#### TASK TO COMPLETE:
For this exercise, copy each line of the records that contains the word "requirements".

++++++++++++++++++++

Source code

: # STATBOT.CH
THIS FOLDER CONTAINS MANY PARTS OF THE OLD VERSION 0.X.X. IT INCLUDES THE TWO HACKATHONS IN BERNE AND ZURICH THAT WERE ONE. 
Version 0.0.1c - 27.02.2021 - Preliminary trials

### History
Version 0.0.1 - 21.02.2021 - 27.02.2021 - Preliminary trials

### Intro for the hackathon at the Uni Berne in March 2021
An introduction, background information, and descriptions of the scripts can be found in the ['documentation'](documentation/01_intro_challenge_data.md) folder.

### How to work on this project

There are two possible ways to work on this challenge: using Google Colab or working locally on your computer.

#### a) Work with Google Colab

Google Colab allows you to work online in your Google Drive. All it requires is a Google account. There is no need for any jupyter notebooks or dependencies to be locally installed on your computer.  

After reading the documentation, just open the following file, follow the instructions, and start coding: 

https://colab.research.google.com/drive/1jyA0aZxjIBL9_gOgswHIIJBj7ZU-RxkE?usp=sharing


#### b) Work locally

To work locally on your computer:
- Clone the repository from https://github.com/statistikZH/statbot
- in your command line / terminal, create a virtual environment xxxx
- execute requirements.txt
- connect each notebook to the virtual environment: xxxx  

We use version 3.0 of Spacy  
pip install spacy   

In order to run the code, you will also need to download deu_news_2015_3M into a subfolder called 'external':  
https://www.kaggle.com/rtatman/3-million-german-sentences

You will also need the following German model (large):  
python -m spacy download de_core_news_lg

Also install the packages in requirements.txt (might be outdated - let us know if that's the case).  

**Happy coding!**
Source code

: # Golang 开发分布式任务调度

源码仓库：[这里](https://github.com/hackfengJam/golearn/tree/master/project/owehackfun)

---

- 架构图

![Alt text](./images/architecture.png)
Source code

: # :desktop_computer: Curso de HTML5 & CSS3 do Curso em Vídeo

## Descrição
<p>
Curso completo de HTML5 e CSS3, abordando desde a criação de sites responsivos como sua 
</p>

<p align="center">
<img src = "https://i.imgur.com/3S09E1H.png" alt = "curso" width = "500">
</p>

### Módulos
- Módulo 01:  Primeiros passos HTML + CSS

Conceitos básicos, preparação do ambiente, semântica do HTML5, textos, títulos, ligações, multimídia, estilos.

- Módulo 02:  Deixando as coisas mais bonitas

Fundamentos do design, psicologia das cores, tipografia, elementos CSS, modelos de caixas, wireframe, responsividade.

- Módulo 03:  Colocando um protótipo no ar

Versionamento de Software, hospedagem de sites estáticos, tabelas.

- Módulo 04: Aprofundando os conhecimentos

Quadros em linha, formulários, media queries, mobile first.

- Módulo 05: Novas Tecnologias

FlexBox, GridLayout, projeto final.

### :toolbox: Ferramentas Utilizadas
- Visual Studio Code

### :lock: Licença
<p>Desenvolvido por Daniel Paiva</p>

++++++++++++++++++++

#### OUTPUT OF THE EXERCISE:
- execute requirements.txt
Also install the packages in requirements.txt (might be outdated - let us know if that's the case).  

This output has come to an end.